_Stored data:_
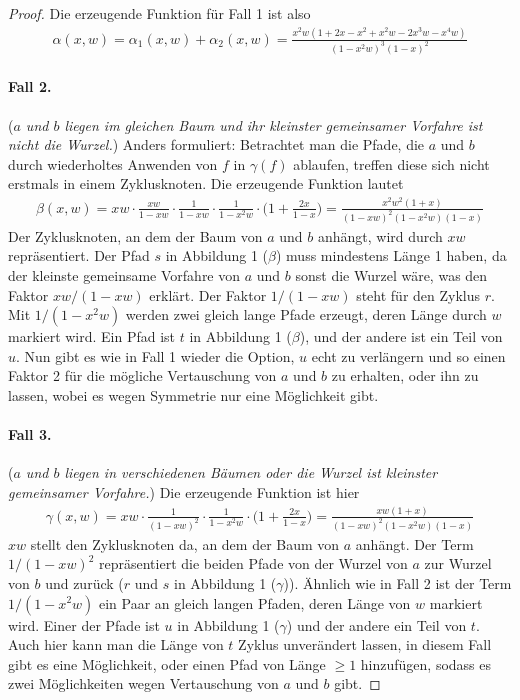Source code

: \documentclass[a4paper, 10pt, ngerman]{article}
\begin{document}
\begin{proof}
    Die erzeugende Funktion für Fall 1 ist also
    \begin{align*}
        \alpha(x, w)
        = \alpha_1(x, w) + \alpha_2(x, w)
        = \frac {x^2w(1 + 2x - x^2 + x^2w - 2x^3w - x^4w)} {(1 - x^2w)^3(1 - x)^2}
    \end{align*}

    \paragraph*{Fall 2.} (\emph{$a$ und $b$ liegen im gleichen Baum und ihr kleinster gemeinsamer Vorfahre ist nicht die Wurzel.}) Anders formuliert: Betrachtet man die Pfade, die $a$ und $b$ durch wiederholtes Anwenden von $f$ in $\gamma(f)$ ablaufen, treffen diese sich nicht erstmals in einem Zyklusknoten. Die erzeugende Funktion lautet
    \begin{align*}
        \beta(x, w)
        = xw \cdot \frac {xw} {1 - xw} \cdot \frac {1} {1 - xw} \cdot \frac {1} {1 - x^2w} \cdot \Bigg (1 + \frac {2x} {1 - x} \Bigg )
        = \frac {x^2w^2(1 + x)} {(1 - xw)^2(1 - x^2w)(1 - x)}
    \end{align*}
    Der Zyklusknoten, an dem der Baum von $a$ und $b$ anhängt, wird durch $xw$ repräsentiert. Der Pfad $s$ in Abbildung 1 ($\beta$) muss mindestens Länge 1 haben, da der kleinste gemeinsame Vorfahre von $a$ und $b$ sonst die Wurzel wäre, was den Faktor $xw/(1 - xw)$ erklärt. Der Faktor $1/(1 - xw)$ steht für den Zyklus $r$. Mit $1/(1 - x^2w)$ werden zwei gleich lange Pfade erzeugt, deren Länge durch $w$ markiert wird. Ein Pfad ist $t$ in Abbildung 1 ($\beta$), und der andere ist ein Teil von $u$. Nun gibt es wie in Fall 1 wieder die Option, $u$ echt zu verlängern und so einen Faktor 2 für die mögliche Vertauschung von $a$ und $b$ zu erhalten, oder ihn zu lassen, wobei es wegen Symmetrie nur eine Möglichkeit gibt.

    \paragraph{Fall 3.} (\emph{$a$ und $b$ liegen in verschiedenen Bäumen oder die Wurzel ist kleinster gemeinsamer Vorfahre.}) Die erzeugende Funktion ist hier
    \begin{align*}
        \gamma(x, w)
        = xw \cdot \frac {1} {(1 - xw)^2} \cdot \frac {1} {1 - x^2w} \cdot \Bigg (1 + \frac {2x}{1 - x} \Bigg )
        = \frac {xw(1 + x)} {(1 - xw)^2(1 - x^2w)(1 - x)}
    \end{align*}
    $xw$ stellt den Zyklusknoten da, an dem der Baum von $a$ anhängt. Der Term $1/(1 - xw)^2$ repräsentiert die beiden Pfade von der Wurzel von $a$ zur Wurzel von $b$ und zurück ($r$ und $s$ in Abbildung 1 ($\gamma$)). Ähnlich wie in Fall 2 ist der Term $1/(1 - x^2w)$ ein Paar an gleich langen Pfaden, deren Länge von $w$ markiert wird. Einer der Pfade ist $u$ in Abbildung 1 ($\gamma$) und der andere ein Teil von $t$. Auch hier kann man die Länge von $t$ Zyklus unverändert lassen, in diesem Fall gibt es eine Möglichkeit, oder einen Pfad von Länge $\ge 1$ hinzufügen, sodass es zwei Möglichkeiten wegen Vertauschung von $a$ und $b$ gibt.


\end{proof}
\end{document}
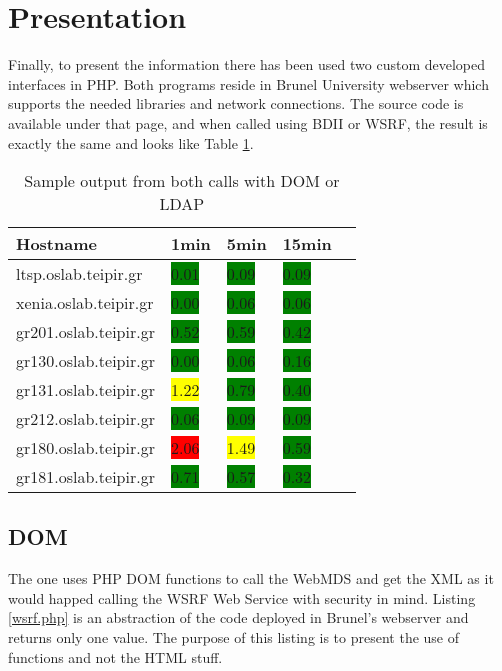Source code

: \section{Presentation}

Finally, to present the information there has been used two custom developed interfaces in PHP. Both programs reside in Brunel University webserver which supports the needed libraries and network connections. The source code is available under that page, and when called using BDII or WSRF, the result is exactly the same and looks like Table \ref{tab:html_output}.

\begin{table}[ht]
\centering
\small\addtolength{\tabcolsep}{-3pt}
\begin{tabular}{ | l | l | l | l | l |}
\hline
 Hostname & 1min & 5min & 15min \\ \hline
 ltsp.oslab.teipir.gr & \colorbox{green}{0.01} & \colorbox{green}{0.09} & \colorbox{green}{0.09} \\ \hline
 xenia.oslab.teipir.gr & \colorbox{green}{0.00} & \colorbox{green}{0.06} & \colorbox{green}{0.06} \\ \hline
 gr201.oslab.teipir.gr & \colorbox{green}{0.52} & \colorbox{green}{0.59} & \colorbox{green}{0.42} \\ \hline
 gr130.oslab.teipir.gr & \colorbox{green}{0.00} & \colorbox{green}{0.06} & \colorbox{green}{0.16} \\ \hline
 gr131.oslab.teipir.gr & \colorbox{yellow}{1.22} & \colorbox{green}{0.79} & \colorbox{green}{0.40} \\ \hline
 gr212.oslab.teipir.gr & \colorbox{green}{0.06} & \colorbox{green}{0.09} & \colorbox{green}{0.09} \\ \hline
 gr180.oslab.teipir.gr & \colorbox{red}{2.06} & \colorbox{yellow}{1.49} & \colorbox{green}{0.59} \\ \hline
 gr181.oslab.teipir.gr & \colorbox{green}{0.71} & \colorbox{green}{0.57} & \colorbox{green}{0.32} \\ \hline
\end{tabular}
\caption{Sample output from both calls with DOM or LDAP}
\label{tab:html_output}
\end{table}

\subsection{DOM}

The one uses PHP DOM functions to call the WebMDS and get the XML as it would happed calling the WSRF Web Service with security in mind. Listing \ref{wsrf.php} is an abstraction of the code deployed in Brunel's webserver and returns only one value. The purpose of this listing is to present the use of functions and not the HTML stuff.


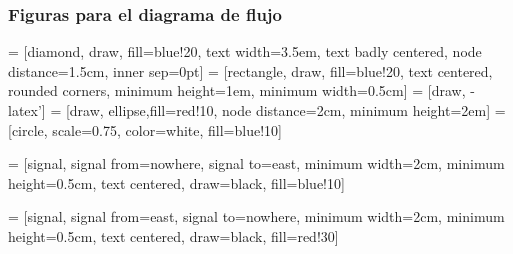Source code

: \documentclass[a4paper,12pt,spanish]{article}
\begin{document}
\subsubsection{Figuras para el diagrama de flujo}
\label{sec:ciclo-de-vida}




 = [diamond, draw, fill=blue!20, 
    text width=3.5em, text badly centered, node distance=1.5cm, inner sep=0pt]
 = [rectangle, draw, fill=blue!20, text centered, rounded corners, minimum
    height=1em, minimum width=0.5cm]
 = [draw, -latex']
 = [draw, ellipse,fill=red!10, node distance=2cm,
minimum height=2em]
=[circle, scale=0.75, color=white, fill=blue!10]


     = [signal, signal from=nowhere, signal to=east, minimum width=2cm, minimum height=0.5cm, text centered, draw=black, fill=blue!10]

     = [signal, signal from=east, signal to=nowhere, minimum width=2cm, minimum height=0.5cm, text centered, draw=black, fill=red!30]
    
\end{document}
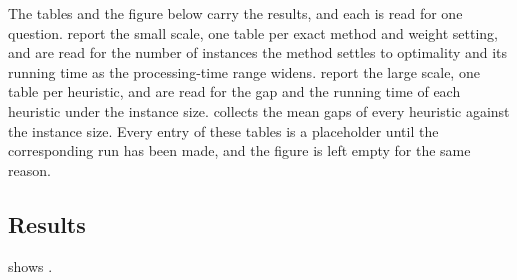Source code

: \documentclass[12pt]{article}
\let\origsubsection\subsection
\renewcommand{\subsection}{\FloatBarrier\origsubsection}
\begin{document}
\begin{sloppypar}
The tables and the figure below carry the results, and each is read for one question.
 report the small
scale, one table per exact method and weight setting, and are read for the number
of instances the method settles to optimality and its running time as the processing-time range
widens.  report the large
scale, one table per heuristic, and are read for the gap and the running time of each
heuristic under the instance size.  collects the mean gaps
of every heuristic against the instance size. Every entry of these tables is a placeholder
until the corresponding run has been made, and the figure is left empty for the same reason.

\subsection{Results}



 shows \TBD.


\end{sloppypar}
\end{document}
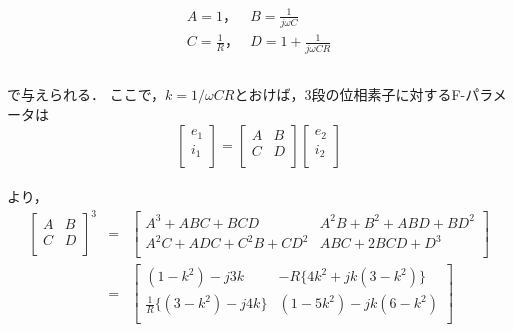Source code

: \documentclass[10pt, a4j, dvipdfmx]{jarticle}
\begin{document}
    \begin{eqnarray*}
        \begin{array}{rr}
            A = 1，& B = \frac{1}{j\omega C} \\
            C = \frac{1}{R}，& D = 1 + \frac{1}{j\omega CR} \\      
        \end{array}
    \end{eqnarray*}
    \\で与えられる．
    ここで，$k = 1/\omega CR$とおけば，3段の位相素子に対するF-パラメータは\\
    \begin{equation*}
        \begin{bmatrix}
            e_1 \\
            i_1 \\
        \end{bmatrix}
        =
        \begin{bmatrix}
            A & B \\
            C & D \\
        \end{bmatrix}
        \begin{bmatrix}
            e_2 \\
            i_2 \\
        \end{bmatrix}
    \end{equation*}
    \\より，\\
    \begin{eqnarray*}
        \begin{bmatrix}
            A & B \\
            C & D \\
        \end{bmatrix}^3
        & = &
        \begin{bmatrix}
            A^3 + ABC + BCD & A^2B + B^2 + ABD + BD^2 \\
            A^2C + ADC + C^2B + CD^2 & ABC + 2BCD + D^3 \\
        \end{bmatrix}\\
        & = &
        \begin{bmatrix}
            (1 - k^2) - j3k & -R\{4k^2 + jk(3 - k^2)\} \\
            \frac{1}{R}\{(3-k^2)-j4k\} & (1-5k^2)-jk(6-k^2) \\
        \end{bmatrix}
    \end{eqnarray*}
\end{document}
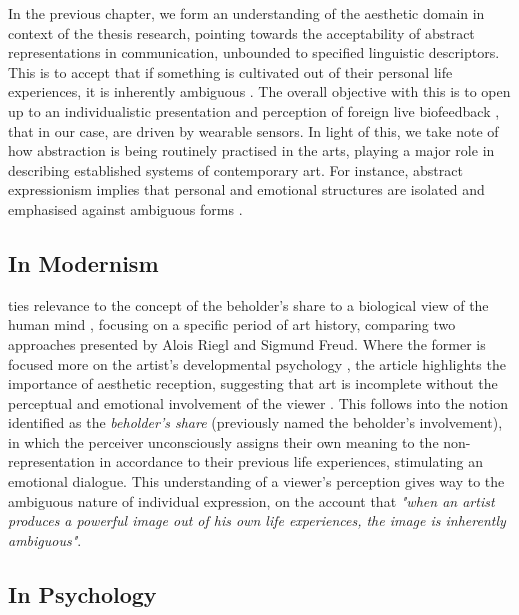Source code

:In the previous chapter, we form an understanding of the aesthetic domain in context of the thesis research, pointing towards the acceptability of abstract representations in communication, unbounded to specified linguistic descriptors. This is to accept that if something is cultivated out of their personal life experiences, it is inherently ambiguous \cite{kaplan_esthetic_1948}. The overall objective with this is to open up to an individualistic presentation and perception of foreign live biofeedback \cite{lux_live_2018}, that in our case, are driven by wearable sensors. In light of this, we take note of how abstraction is being routinely practised in the arts, playing a major role in describing established systems of contemporary art. For instance, abstract expressionism implies that personal and emotional structures are isolated and emphasised against ambiguous forms \cite{pollock_action_2008}.

\subsection{In Modernism}

\citeauthor{kandel_two_2013} ties relevance to the concept of the beholder's share to a biological view of the human mind \cite{kandel_two_2013}, focusing on a specific period of art history, comparing two approaches presented by Alois Riegl and Sigmund Freud. Where the former is focused more on the artist's developmental psychology \cite{freud_leonardo_1999}, the article highlights the importance of aesthetic reception, suggesting that art is incomplete without the perceptual and emotional involvement of the viewer \cite{riegl_group_1999}. This follows into the notion identified as the \textit{beholder's share} (previously named the beholder's involvement), in which the perceiver unconsciously assigns their own meaning to the non-representation in accordance to their previous life experiences, stimulating an emotional dialogue. This understanding of a viewer's perception gives way to the ambiguous nature of individual expression, on the account that \textit{"when an artist produces a powerful image out of his own life experiences, the image is inherently ambiguous"}.

\subsection{In Psychology}

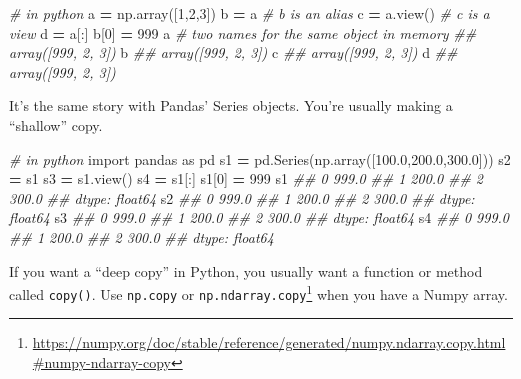 \documentclass[
  12pt,
]{krantz}
\makeatletter
\newenvironment{Shaded}{\begin{snugshade}}{\end{snugshade}}
\newcommand{\CommentTok}[1]{\textcolor[rgb]{0.37,0.37,0.37}{\textit{#1}}}
\newcommand{\DecValTok}[1]{\textcolor[rgb]{0.06,0.06,0.06}{#1}}
\newcommand{\FloatTok}[1]{\textcolor[rgb]{0.06,0.06,0.06}{#1}}
\newcommand{\ImportTok}[1]{#1}
\newcommand{\NormalTok}[1]{#1}
\newcommand{\OperatorTok}[1]{\textcolor[rgb]{0.43,0.43,0.43}{\textbf{#1}}}
\renewcommand{\href}[2]{#2\footnote{\url{#1}}}
\newenvironment{kframe}{%
\medskip{}
\setlength{\fboxsep}{.8em}
 \def\at@end@of@kframe{}%
 \ifinner\ifhmode%
  \def\at@end@of@kframe{\end{minipage}}%
  \begin{minipage}{\columnwidth}%
 \fi\fi%
 \def\FrameCommand##1{\hskip\@totalleftmargin \hskip-\fboxsep
 \colorbox{shadecolor}{##1}\hskip-\fboxsep
     \hskip-\linewidth \hskip-\@totalleftmargin \hskip\columnwidth}%
 \MakeFramed {\advance\hsize-\width
   \@totalleftmargin\z@ \linewidth\hsize
   \@setminipage}}%
 {\par\unskip\endMakeFramed%
 \at@end@of@kframe}
\renewenvironment{Shaded}{\begin{kframe}}{\end{kframe}}
\makeatother
\begin{document}
\begin{Shaded}
\begin{Highlighting}[]
\CommentTok{\# in python}
\NormalTok{a }\OperatorTok{=}\NormalTok{ np.array([}\DecValTok{1}\NormalTok{,}\DecValTok{2}\NormalTok{,}\DecValTok{3}\NormalTok{])}
\NormalTok{b }\OperatorTok{=}\NormalTok{ a }\CommentTok{\# b is an alias}
\NormalTok{c }\OperatorTok{=}\NormalTok{ a.view() }\CommentTok{\# c is a view}
\NormalTok{d }\OperatorTok{=}\NormalTok{ a[:]}
\NormalTok{b[}\DecValTok{0}\NormalTok{] }\OperatorTok{=} \DecValTok{999}
\NormalTok{a }\CommentTok{\# two names for the same object in memory}
\CommentTok{\#\# array([999,   2,   3])}
\NormalTok{b}
\CommentTok{\#\# array([999,   2,   3])}
\NormalTok{c}
\CommentTok{\#\# array([999,   2,   3])}
\NormalTok{d}
\CommentTok{\#\# array([999,   2,   3])}
\end{Highlighting}
\end{Shaded}

It's the same story with Pandas' Series objects. You're usually making a ``shallow'' copy.

\begin{Shaded}
\begin{Highlighting}[]
\CommentTok{\# in python}
\ImportTok{import}\NormalTok{ pandas }\ImportTok{as}\NormalTok{ pd}
\NormalTok{s1 }\OperatorTok{=}\NormalTok{ pd.Series(np.array([}\FloatTok{100.0}\NormalTok{,}\FloatTok{200.0}\NormalTok{,}\FloatTok{300.0}\NormalTok{]))}
\NormalTok{s2 }\OperatorTok{=}\NormalTok{ s1}
\NormalTok{s3 }\OperatorTok{=}\NormalTok{ s1.view()}
\NormalTok{s4 }\OperatorTok{=}\NormalTok{ s1[:]}
\NormalTok{s1[}\DecValTok{0}\NormalTok{] }\OperatorTok{=} \DecValTok{999}
\NormalTok{s1}
\CommentTok{\#\# 0    999.0}
\CommentTok{\#\# 1    200.0}
\CommentTok{\#\# 2    300.0}
\CommentTok{\#\# dtype: float64}
\NormalTok{s2}
\CommentTok{\#\# 0    999.0}
\CommentTok{\#\# 1    200.0}
\CommentTok{\#\# 2    300.0}
\CommentTok{\#\# dtype: float64}
\NormalTok{s3}
\CommentTok{\#\# 0    999.0}
\CommentTok{\#\# 1    200.0}
\CommentTok{\#\# 2    300.0}
\CommentTok{\#\# dtype: float64}
\NormalTok{s4}
\CommentTok{\#\# 0    999.0}
\CommentTok{\#\# 1    200.0}
\CommentTok{\#\# 2    300.0}
\CommentTok{\#\# dtype: float64}
\end{Highlighting}
\end{Shaded}

If you want a ``deep copy'' in Python, you usually want a function or method called \texttt{copy()}. Use \texttt{np.copy} or \href{https://numpy.org/doc/stable/reference/generated/numpy.ndarray.copy.html\#numpy-ndarray-copy}{\texttt{np.ndarray.copy}} when you have a Numpy array.
\end{document}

_Problem:_ Please report every line of the records above that contains the word "method".

_Task response:_
scale, one table per exact method and weight setting, and are read for the number
of instances the method settles to optimality and its running time as the processing-time range
If you want a ``deep copy'' in Python, you usually want a function or method called \texttt{copy()}. Use \texttt{np.copy} or \href{https://numpy.org/doc/stable/reference/generated/numpy.ndarray.copy.html\#numpy-ndarray-copy}{\texttt{np.ndarray.copy}} when you have a Numpy array.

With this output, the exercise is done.